1.进入你创建的环境:
如执行activate course_py35进入之前创建的 course_py35 环境
2.安装BeautifulSoup (可以通过 pip 来安装BeautifulSoup4 ) :
pip install beautifulsoup4
3.Jupyter 中实现网页的获取:
运行以下代码看BeautifulSoup 是否正常安装(若未提示错误则表示正常)
from bs4 import BeautifulSoup
4.使用BeautifulSoup解析HTML文档 :
一般格式为soup=BeautifulSoup(网页名称,'html.parser')
5.用 soup.prettify 打印网页
print(soup.prettify())
#BeautifulSoup 中 “soup.prettify” 这个方法可以让网页更加友好地打印出来#
实例:爬取“NATIONAL WEATHER”的天气数据
示例的旧金山天气页面地址为:
http://forecast.weather.gov/MapClick.php?lat=37.77492773500046&lon=-122.41941932299972#.WUnSFhN95E4
可以在浏览器提供的开发者工具中查看代码:更多工具 > 开发者工具
1.通过url.request 返回网页内容
import urllib.request as urlrequest
weather_url='http://forecast.weather.gov/MapClick.php?lat=37.77492773500046&lon=-122.41941932299972'
web_page=urlrequest.urlopen(weather_url).read()
print(web_page)
2.通过 BeautifulSoup 来抓取网页中的天气信息
from bs4 import BeautifulSoup
soup=BeautifulSoup(web_page,'html.parser')

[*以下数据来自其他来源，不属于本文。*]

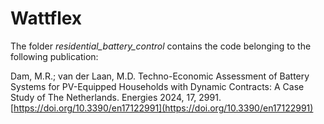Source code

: # Wattflex

The folder *residential_battery_control* contains the code belonging to the following publication: 

Dam, M.R.; van der Laan, M.D. Techno-Economic Assessment of Battery Systems for PV-Equipped Households with Dynamic Contracts: A Case Study of The Netherlands. Energies 2024, 17, 2991. [https://doi.org/10.3390/en17122991](https://doi.org/10.3390/en17122991)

print(soup.find(id='seven-day-forecast-body').get_text())
当然,你可以通过prettify输出一个美观的网页代码
from bs4 import BeautifulSoup
soup=BeautifulSoup(web_page,'html.parser')
print(soup.find(id='seven-day-forecast-container').prettify())
3.将天气数据完整有序地抽取出来
soup_forecast=soup.find(id='seven-day-forecast-container')
date_list=soup_forecast.find_all(class_='period-name')
desc_list=soup_forecast.find_all(class_='short-desc')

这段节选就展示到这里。